2014年6月24日 公開 / 2015年7月28日更新

テーマ:暮らしの中で

コラムカテゴリ:スクール・習い事

震災の年の9月、私は左足の甲を骨折しました。
震災の時でさえ、無傷で難を逃れたのに、思わぬところでのけがでした。

それは東京に出張した帰りで、駅に向かう途中でした。
私はキャリーケースのキャスターがうまく動かないのに気を取られ
電柱の根本が陥没している事に気づかず、足を取られて崩れるように転んでしまったのです。

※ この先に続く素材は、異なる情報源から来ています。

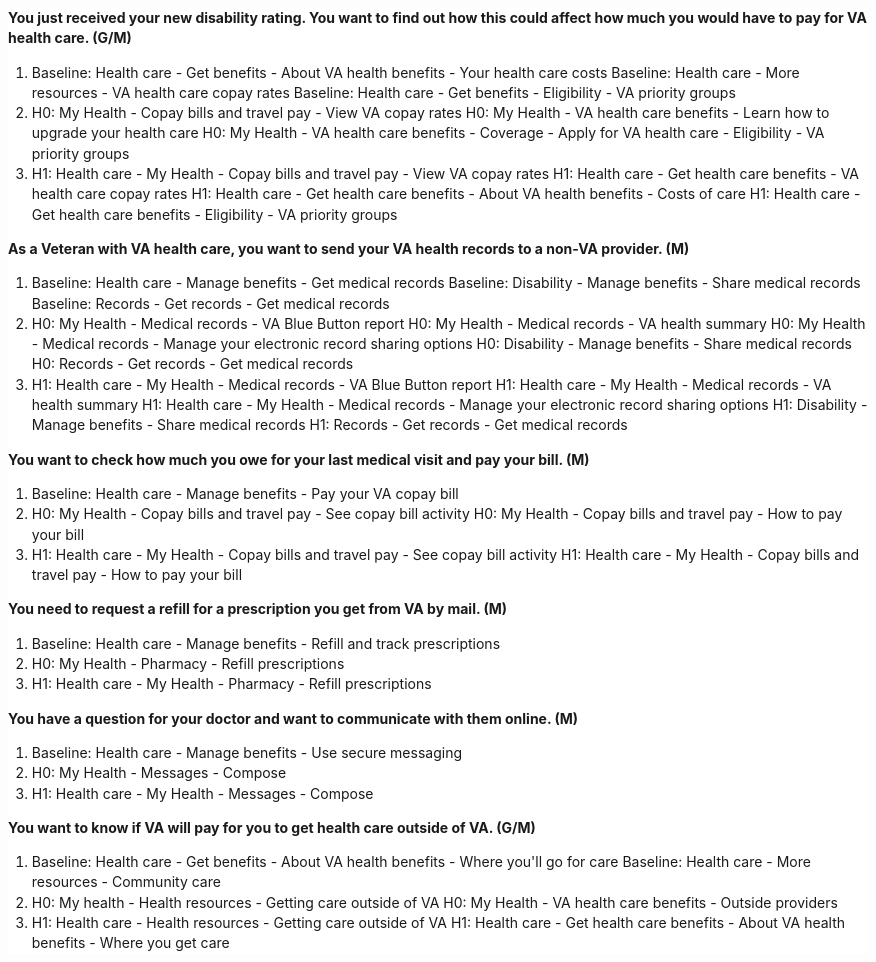 **You just received your new disability rating. You want to find out how this could affect how much you would have to pay for VA health care. (G/M)**

  1. Baseline: Health care - Get benefits - About VA health benefits - Your health care costs
 Baseline: Health care - More resources - VA health care copay rates
 Baseline: Health care - Get benefits - Eligibility - VA priority groups
  2. H0: My Health - Copay bills and travel pay - View VA copay rates
 H0: My Health - VA health care benefits - Learn how to upgrade your health care
 H0: My Health - VA health care benefits - Coverage - Apply for VA health care - Eligibility - VA priority groups
  3. H1: Health care - My Health - Copay bills and travel pay - View VA copay rates
 H1: Health care - Get health care benefits - VA health care copay rates
 H1: Health care - Get health care benefits - About VA health benefits - Costs of care
 H1: Health care - Get health care benefits - Eligibility - VA priority groups

**As a Veteran with VA health care, you want to send your VA health records to a non-VA provider. (M)**

  1. Baseline: Health care - Manage benefits - Get medical records
 Baseline: Disability - Manage benefits - Share medical records
 Baseline: Records - Get records - Get medical records
  2. H0: My Health - Medical records - VA Blue Button report
 H0: My Health - Medical records - VA health summary
 H0: My Health - Medical records - Manage your electronic record sharing options
 H0: Disability - Manage benefits - Share medical records
 H0: Records - Get records - Get medical records
  3. H1: Health care - My Health - Medical records - VA Blue Button report
 H1: Health care - My Health - Medical records - VA health summary
 H1: Health care - My Health - Medical records - Manage your electronic record sharing options
 H1: Disability - Manage benefits - Share medical records
 H1: Records - Get records - Get medical records

**You want to check how much you owe for your last medical visit and pay your bill. (M)**

  1. Baseline: Health care - Manage benefits - Pay your VA copay bill
  2. H0: My Health - Copay bills and travel pay - See copay bill activity
 H0: My Health - Copay bills and travel pay - How to pay your bill
  3. H1: Health care - My Health - Copay bills and travel pay - See copay bill activity
 H1: Health care - My Health - Copay bills and travel pay - How to pay your bill

**You need to request a refill for a prescription you get from VA by mail. (M)**

  1. Baseline: Health care - Manage benefits - Refill and track prescriptions
  2. H0: My Health - Pharmacy - Refill prescriptions
  3. H1: Health care - My Health - Pharmacy - Refill prescriptions

**You have a question for your doctor and want to communicate with them online. (M)**

  1. Baseline: Health care - Manage benefits - Use secure messaging
  2. H0: My Health - Messages - Compose
  3. H1: Health care - My Health - Messages - Compose

**You want to know if VA will pay for you to get health care outside of VA. (G/M)**

  1. Baseline: Health care - Get benefits - About VA health benefits - Where you&#39;ll go for care
 Baseline: Health care - More resources - Community care
  2. H0: My health - Health resources - Getting care outside of VA
 H0: My Health - VA health care benefits - Outside providers
  3. H1: Health care - Health resources - Getting care outside of VA
 H1: Health care - Get health care benefits - About VA health benefits - Where you get care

その瞬間は、痛みよりも大通りで転んでしまった恥ずかしさの方が勝って
慌てて周りをキョロキョロ。
そして、誰も見ていなかったことと、ストッキングが破れていなかったことにホッとして
服を払いながら立ち上がった 次の瞬間でした。

足の先から、頭のてっぺんまで突き抜けるような、激痛が走ったのです。
せいぜいくじいたくらいで、悪くても捻挫だろうと思っていたのですが、
この痛みは、どうやらそんなものではないと直感しました。

何とか駅までたどり着き、その日の予定を変更して、仙台へまっすぐ帰ることにしました。
新幹線の中で座っている間は、そんなに強くは痛まなかったのですが、
仙台で降りる頃には、左足はくるぶしのあたりから下が、象の足のように腫れていました。

ホームに降りてからが大変でした。
エレベーターに乗ろうと思ったら、そんな時に限って点検中。
仕方なく、キャリーケースを杖がわりに、一段ずつ階段を降り始めました。
一歩一歩、足をつく度に、痛みが頭を突き抜けます。

その時、ひとりの男の人が、私を横目でチラリと見ながら、追い越して行きました。
するとその人は、3~4段降りるとハタッと止まり、私の方を振り向いて
「どうしたんだ? 足けがしてるのか?」 と、ぶっきらぼうにききました。
私が、トホホという感じで 「はい」 と答えると、
「なんだ じゃあ 荷物下まで持ってってやるよ」 といいます。

そう言われた瞬間、きっと私はちょっと不安気な顔をしたのだと思います。
するとその人は、「大丈夫だよ!! 持ってったりしないよ!!」 と言って、
私のキャリーケースを軽々と持つと、下まで降りていきました。

そして下に着くと、「ここに置いておくからね」 と言って、立ち去ろうとするのです。
きっとこの時、私はまた不安気な顔をしたのだと思います。
その人は 「わかったよ!! 下りてくるまでここにいるよ!!」 そう言いました。

そして私は一段ずつ手すりにつかまって、階段を降りました。
私がやっとたどり着くと、その人は
「もう大丈夫だね! じゃあ!」 と言って、足早に行ってしまいました。
私は、その人の背中に 「ありがとうございました!!」 と大きな声でお礼を言いました。
その人は、あっという間に人波の中に消えてしまいました。

涙が出そうになりました。
出先でのけがで、とにかく帰り着くことで頭がいっぱいで・・・
張りつめていた気持ちが、ふっと和らいだ瞬間でした。


お陰様で足はだいぶ良くなりました。
まだ時々、雨が降る前日など気圧の変化のせいか、シクンと痛むことがあります。
その度に私はあの男の人の、ぶっきらぼうだったけれど、温かい声を思い出します。

きっと急いでいらしただろうに、見かねて声を掛けて下さった方。
あの時は、あまりの痛さにお名前も聞かず、お礼の言葉もお粗末なものでした。
この場を借りて、お礼を申し上げます。

本当にありがとうございました。

私も、これから困っている人を見かけたら、積極的に声を掛けたいと思います。



ホームページにブログを掲載しています。 是非ご覧ください!!
http://www.stage-up.info/person/cat1/

この記事を書いたプロ

長野淳子

生きた言葉のプロ

長野淳子(ステージ・アップ)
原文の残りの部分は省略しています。